Gelişen bir hareketi, başarılı ve amaca uygun bir şekilde sonuca götürebilmek, amaca doğru yöneltebilmek önemlidir. Bunun için de kitlelerin içinde bulunduğu durumun iyi bilinmesi gerekir. Buradan şu çıkıyor: Bu iş somut durumla daha çok bağlıdır. Eğer kitlelerin somut durumu, ekonomik, sosyal ve siyasal yaşam düzeyi gerektirmiyor ve belli bir birikimi ifade etmiyorsa, o kitleyi eyleme kaldırmak mümkün değildir. Orada halkı yaşamını değiştirecek bir yönelime itmek ve mücadele içine çekmek zordur, hatta imkansızdır. Diğer yandan belli bir objektivite olsa bile, onu daha etkili bir eylem gücü haline getirebilmek, yine istenen yer ve zamanda bir eyleme yöneltilebilmek çok uzun bir hazırlığı gerektirir. Bilinç ve örgütlülük, gevşek de olsa çeşitli biçimlerde deneme ve sınama, küçük ama etkili eylemlerle kitleyi etkileyip harekete teşvik etme vb. biçimlerde bir hazırlığı gerektirir. Ancak böylelikle bir toplu kitle eylemliliğine ulaşılabilir.

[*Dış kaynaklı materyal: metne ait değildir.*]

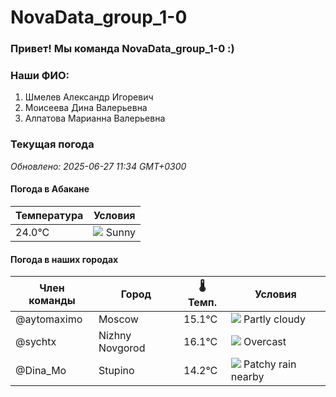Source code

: # NovaData_group_1-0
### Привет! Мы команда NovaData_group_1-0 :)

### Наши ФИО:
1. Шмелев Александр Игоревич
2. Моисеева Дина Валерьевна
3. Алпатова Марианна Валерьевна

### Текущая погода
<!-- WEATHER:START -->
_Обновлено: 2025-06-27 11:34 GMT+0300_

#### Погода в Абакане

| Температура | Условия |
|-------------|----------|
| 24.0°C     | ![](https://cdn.weatherapi.com/weather/64x64/day/113.png) Sunny |

#### Погода в наших городах

| Член команды  | Город               | 🌡️ Темп.  | Условия          |
|---------------|---------------------|-----------|--------------------|
| @aytomaximo    | Moscow              |   15.1°C | ![](https://cdn.weatherapi.com/weather/64x64/day/116.png) Partly cloudy |
| @sychtx        | Nizhny Novgorod     |   16.1°C | ![](https://cdn.weatherapi.com/weather/64x64/day/122.png) Overcast     |
| @Dina_Mo       | Stupino             |   14.2°C | ![](https://cdn.weatherapi.com/weather/64x64/day/176.png) Patchy rain nearby |

<!-- WEATHER:END -->
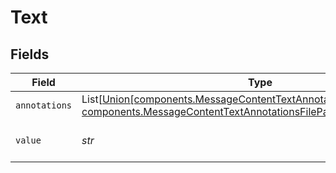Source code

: # Text


## Fields

| Field                                                                                                                                                                     | Type                                                                                                                                                                      | Required                                                                                                                                                                  | Description                                                                                                                                                               |
| ------------------------------------------------------------------------------------------------------------------------------------------------------------------------- | ------------------------------------------------------------------------------------------------------------------------------------------------------------------------- | ------------------------------------------------------------------------------------------------------------------------------------------------------------------------- | ------------------------------------------------------------------------------------------------------------------------------------------------------------------------- |
| `annotations`                                                                                                                                                             | List[[Union[components.MessageContentTextAnnotationsFileCitationObject, components.MessageContentTextAnnotationsFilePathObject]](../../models/components/annotations.md)] | :heavy_check_mark:                                                                                                                                                        | N/A                                                                                                                                                                       |
| `value`                                                                                                                                                                   | *str*                                                                                                                                                                     | :heavy_check_mark:                                                                                                                                                        | The data that makes up the text.                                                                                                                                          |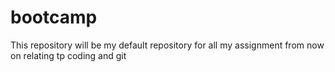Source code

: # bootcamp
This repository will be my default repository for all my assignment from now on relating tp coding and git

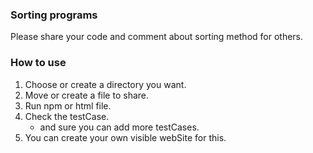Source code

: ### Sorting programs

Please share your code and comment about sorting method for others.


### How to use
1. Choose or create a directory you want.
2. Move or create a file to share.
3. Run npm or html file.
4. Check the testCase.
   - and sure you can add more testCases.
5. You can create your own visible webSite for this.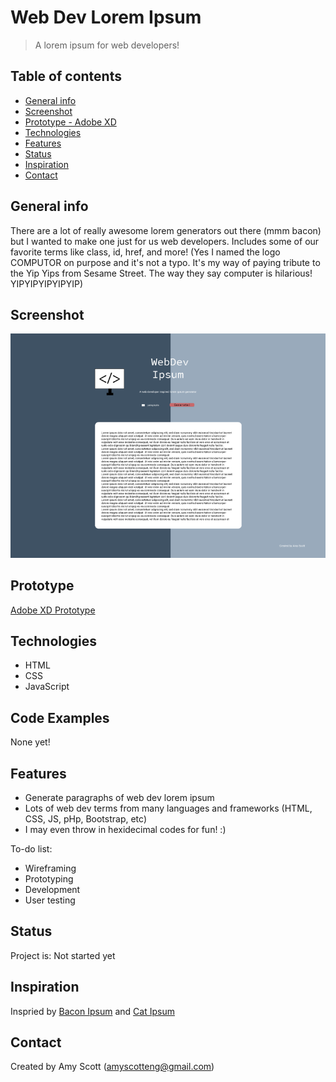 # Web Dev Lorem Ipsum
> A lorem ipsum for web developers! 

## Table of contents
* [General info](#general-info)
* [Screenshot](#screenshot)
* [Prototype - Adobe XD](#prototype)
* [Technologies](#technologies)
* [Features](#features)
* [Status](#status)
* [Inspiration](#inspiration)
* [Contact](#contact)

## General info
There are a lot of really awesome lorem generators out there (mmm bacon) but I wanted to make one just for us web developers. Includes some of our favorite terms like class, id, href, and more!
(Yes I named the logo COMPUTOR on purpose and it's not a typo. It's my way of paying tribute to the Yip Yips from Sesame Street. The way they say computer is hilarious! YIPYIPYIPYIPYIP)

## Screenshot
![Example screenshot](./src/images/highfide.png)

## Prototype

<a href="https://xd.adobe.com/view/d0938697-55bc-4d8f-887e-1996e9653310-85c0/">Adobe XD Prototype</a>

## Technologies
* HTML
* CSS
* JavaScript

## Code Examples
None yet!

## Features

* Generate paragraphs of web dev lorem ipsum
* Lots of web dev terms from many languages and frameworks (HTML, CSS, JS, pHp, Bootstrap, etc)
* I may even throw in hexidecimal codes for fun! :)

To-do list:
* Wireframing
* Prototyping
* Development
* User testing

## Status
Project is: 
Not started yet

## Inspiration
Inspried by <a href="https://baconipsum.com/">Bacon Ipsum</a> and <a href="http://www.catipsum.com/">Cat Ipsum<a/>

## Contact
Created by Amy Scott (amyscotteng@gmail.com)
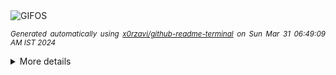 <div align="justify">
<picture>
    <source media="(prefers-color-scheme: dark)" srcset="https://i.ibb.co/zGKc350/output-gif.gif">
    <source media="(prefers-color-scheme: light)" srcset="https://i.ibb.co/zGKc350/output-gif.gif">
    <img alt="GIFOS" src="https://i.ibb.co/zGKc350/output-gif.gif">
</picture>

<sub><i>Generated automatically using [x0rzavi/github-readme-terminal](https://github.com/x0rzavi/github-readme-terminal) on Sun Mar 31 06:49:09 AM IST 2024</i></sub>

<details>
<summary>More details</summary>

</details>
</div>

<!-- Image deletion URL: https://ibb.co/D53XBbS/95fed30b06557fddd4f9eb129f15747e -->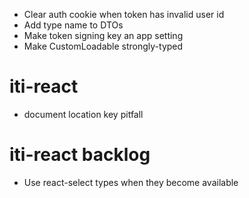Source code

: - Clear auth cookie when token has invalid user id
- Add type name to DTOs
- Make token signing key an app setting
- Make CustomLoadable strongly-typed

# iti-react

- document location key pitfall

# iti-react backlog

- Use react-select types when they become available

Dolayısıyla savaş yapmanın da zorlukları ve kuralları vardır. Savaş dirayet, emek, sabır, cesaret ister. Kitle eylemliliği de en az onun kadar sağlam bir duruşu, çaba ve yoğunlaşmayı gerektirir. Yoksa öyle kendiliğinden, istendiği zaman, istendiği biçimde bir kitle eylemliliği yakalanamaz. Böyle bir yaklaşım, yetersiz bir yaklaşımdır. Özellikle günümüzde gelişmiş dünya koşullarında bu tarzda bir kitle eylemine ulaşmak olanaksızdır. Çünkü kitleler çok yönlü etkileniyor. Onları etkileyip yönlendiren araç, gereç, yönetim ve egemenlik düzeyi çok fazla gelişmiştir. Bu nedenle toplumda öyle istendiği gibi veya kendiliğinden bir şeylerin gelişmesini beklemek, çoğunlukla insanı boşa beklemeye götürebilir. Burada şunu belirtebiliriz: Çok iradi olmuyorsa ve sıkı bir örgüt değilse, istediğimiz zaman savaş yapar gibi kitleleri eyleme kaldırma veya durdurma gücümüz yoksa, o zaman bu işi nasıl yürüteceğiz? Oturup beklemek mi gerekir? Bekleme anlayışı tabii yanlıştır. Bu, “Koşullar elverir ve kitleler bu temelde bir harekete kalkarlarsa kitle eylemliliği ortaya çıkar. Yoksa böyle bir mücadele geliştirilemez. Kitleleri eyleme geçirmek için etkileme olmaz, oturup beklemek gerekir” biçiminde algılanmamalıdır. Bu anlayış reformist, pasifist ve sağ bir anlayıştır; çoğu zaman sahibine hiçbir şey kazandırmayacak, hiçbir zaman sahibini bir eyleme kaldıramayacak geri bir anlayıştır. Kuşkusuz savaş yürütülür gibi, kitle eyleme kaldırılamaz. Ama kitlenin eyleme kalkması için de gelişen somut duruma göre, objektiviteyi yaratıcı değerlendirme temelinde kitlelerin bilinçlendirilmesi, yine belli biçimlerde örgütlendirilmesi, dolayısıyla eylemin mutlaka hazırlanması, yani kitlelerin eyleme kalkacak bir hazırlığa kavuşturulması ve eylemin çeşitli biçimlerde hazırlanması gerekir.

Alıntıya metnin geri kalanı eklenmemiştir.